### PROBLEM DETAILS:
Keeping every word intact, reproduce all of the records.

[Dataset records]
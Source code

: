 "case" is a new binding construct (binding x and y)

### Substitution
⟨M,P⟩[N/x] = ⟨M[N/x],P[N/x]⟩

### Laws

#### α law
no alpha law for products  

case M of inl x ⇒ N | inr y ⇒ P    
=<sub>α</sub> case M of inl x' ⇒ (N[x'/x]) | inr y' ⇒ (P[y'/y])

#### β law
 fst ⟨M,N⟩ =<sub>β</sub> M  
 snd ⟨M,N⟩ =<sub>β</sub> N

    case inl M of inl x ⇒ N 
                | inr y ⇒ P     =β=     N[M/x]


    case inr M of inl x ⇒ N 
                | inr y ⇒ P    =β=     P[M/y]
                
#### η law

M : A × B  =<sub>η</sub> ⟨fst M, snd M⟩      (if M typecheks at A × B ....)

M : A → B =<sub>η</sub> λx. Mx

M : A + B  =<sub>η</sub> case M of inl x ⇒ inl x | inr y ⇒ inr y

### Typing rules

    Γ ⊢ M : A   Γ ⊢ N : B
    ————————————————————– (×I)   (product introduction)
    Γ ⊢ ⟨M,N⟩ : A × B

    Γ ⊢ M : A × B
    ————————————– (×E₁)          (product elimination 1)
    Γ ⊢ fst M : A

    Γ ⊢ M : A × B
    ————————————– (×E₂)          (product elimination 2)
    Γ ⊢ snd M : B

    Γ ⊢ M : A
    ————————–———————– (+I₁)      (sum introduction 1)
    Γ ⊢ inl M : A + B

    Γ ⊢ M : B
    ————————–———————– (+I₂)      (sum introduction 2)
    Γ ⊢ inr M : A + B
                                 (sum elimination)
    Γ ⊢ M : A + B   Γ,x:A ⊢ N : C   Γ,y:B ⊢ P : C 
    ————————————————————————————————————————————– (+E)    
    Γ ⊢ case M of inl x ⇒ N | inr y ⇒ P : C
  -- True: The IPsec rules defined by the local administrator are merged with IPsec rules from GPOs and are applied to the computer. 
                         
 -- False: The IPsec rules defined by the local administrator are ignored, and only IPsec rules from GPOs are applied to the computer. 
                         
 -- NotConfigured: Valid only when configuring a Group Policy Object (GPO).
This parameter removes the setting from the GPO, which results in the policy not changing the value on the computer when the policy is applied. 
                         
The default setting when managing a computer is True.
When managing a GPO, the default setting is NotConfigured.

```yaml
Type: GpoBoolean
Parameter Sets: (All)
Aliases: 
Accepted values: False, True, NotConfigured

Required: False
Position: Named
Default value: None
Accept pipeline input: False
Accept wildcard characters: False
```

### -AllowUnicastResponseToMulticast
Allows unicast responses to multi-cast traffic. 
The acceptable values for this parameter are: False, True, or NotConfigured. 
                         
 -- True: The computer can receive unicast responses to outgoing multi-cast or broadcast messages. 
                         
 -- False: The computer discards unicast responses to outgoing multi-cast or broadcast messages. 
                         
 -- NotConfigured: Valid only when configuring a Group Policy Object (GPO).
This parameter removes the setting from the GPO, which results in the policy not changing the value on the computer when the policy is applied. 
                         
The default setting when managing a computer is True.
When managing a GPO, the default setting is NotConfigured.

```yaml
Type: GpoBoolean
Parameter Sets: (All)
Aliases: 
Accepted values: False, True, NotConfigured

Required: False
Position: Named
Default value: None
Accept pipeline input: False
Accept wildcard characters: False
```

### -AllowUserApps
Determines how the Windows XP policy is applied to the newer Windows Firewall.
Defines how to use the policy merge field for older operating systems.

### WRITTEN SOLUTION:
Source code

: "case" is a new binding construct (binding x and y)

### Substitution
⟨M,P⟩[N/x] = ⟨M[N/x],P[N/x]⟩

### Laws

#### α law
no alpha law for products  

case M of inl x ⇒ N | inr y ⇒ P    
=<sub>α</sub> case M of inl x' ⇒ (N[x'/x]) | inr y' ⇒ (P[y'/y])

#### β law
 fst ⟨M,N⟩ =<sub>β</sub> M  
 snd ⟨M,N⟩ =<sub>β</sub> N

    case inl M of inl x ⇒ N 
                | inr y ⇒ P     =β=     N[M/x]


    case inr M of inl x ⇒ N 
                | inr y ⇒ P    =β=     P[M/y]
                
#### η law

M : A × B  =<sub>η</sub> ⟨fst M, snd M⟩      (if M typecheks at A × B ....)

M : A → B =<sub>η</sub> λx. Mx

M : A + B  =<sub>η</sub> case M of inl x ⇒ inl x | inr y ⇒ inr y

### Typing rules

    Γ ⊢ M : A   Γ ⊢ N : B
    ————————————————————– (×I)   (product introduction)
    Γ ⊢ ⟨M,N⟩ : A × B

    Γ ⊢ M : A × B
    ————————————– (×E₁)          (product elimination 1)
    Γ ⊢ fst M : A

    Γ ⊢ M : A × B
    ————————————– (×E₂)          (product elimination 2)
    Γ ⊢ snd M : B

    Γ ⊢ M : A
    ————————–———————– (+I₁)      (sum introduction 1)
    Γ ⊢ inl M : A + B

    Γ ⊢ M : B
    ————————–———————– (+I₂)      (sum introduction 2)
    Γ ⊢ inr M : A + B
                                 (sum elimination)
    Γ ⊢ M : A + B   Γ,x:A ⊢ N : C   Γ,y:B ⊢ P : C 
    ————————————————————————————————————————————– (+E)    
    Γ ⊢ case M of inl x ⇒ N | inr y ⇒ P : C
  -- True: The IPsec rules defined by the local administrator are merged with IPsec rules from GPOs and are applied to the computer. 
                         
 -- False: The IPsec rules defined by the local administrator are ignored, and only IPsec rules from GPOs are applied to the computer. 
                         
 -- NotConfigured: Valid only when configuring a Group Policy Object (GPO).
This parameter removes the setting from the GPO, which results in the policy not changing the value on the computer when the policy is applied. 
                         
The default setting when managing a computer is True.
When managing a GPO, the default setting is NotConfigured.

```yaml
Type: GpoBoolean
Parameter Sets: (All)
Aliases: 
Accepted values: False, True, NotConfigured

Required: False
Position: Named
Default value: None
Accept pipeline input: False
Accept wildcard characters: False
```

### -AllowUnicastResponseToMulticast
Allows unicast responses to multi-cast traffic. 
The acceptable values for this parameter are: False, True, or NotConfigured. 
                         
 -- True: The computer can receive unicast responses to outgoing multi-cast or broadcast messages. 
                         
 -- False: The computer discards unicast responses to outgoing multi-cast or broadcast messages. 
                         
 -- NotConfigured: Valid only when configuring a Group Policy Object (GPO).
This parameter removes the setting from the GPO, which results in the policy not changing the value on the computer when the policy is applied. 
                         
The default setting when managing a computer is True.
When managing a GPO, the default setting is NotConfigured.

```yaml
Type: GpoBoolean
Parameter Sets: (All)
Aliases: 
Accepted values: False, True, NotConfigured

Required: False
Position: Named
Default value: None
Accept pipeline input: False
Accept wildcard characters: False
```

### -AllowUserApps
Determines how the Windows XP policy is applied to the newer Windows Firewall.
Defines how to use the policy merge field for older operating systems.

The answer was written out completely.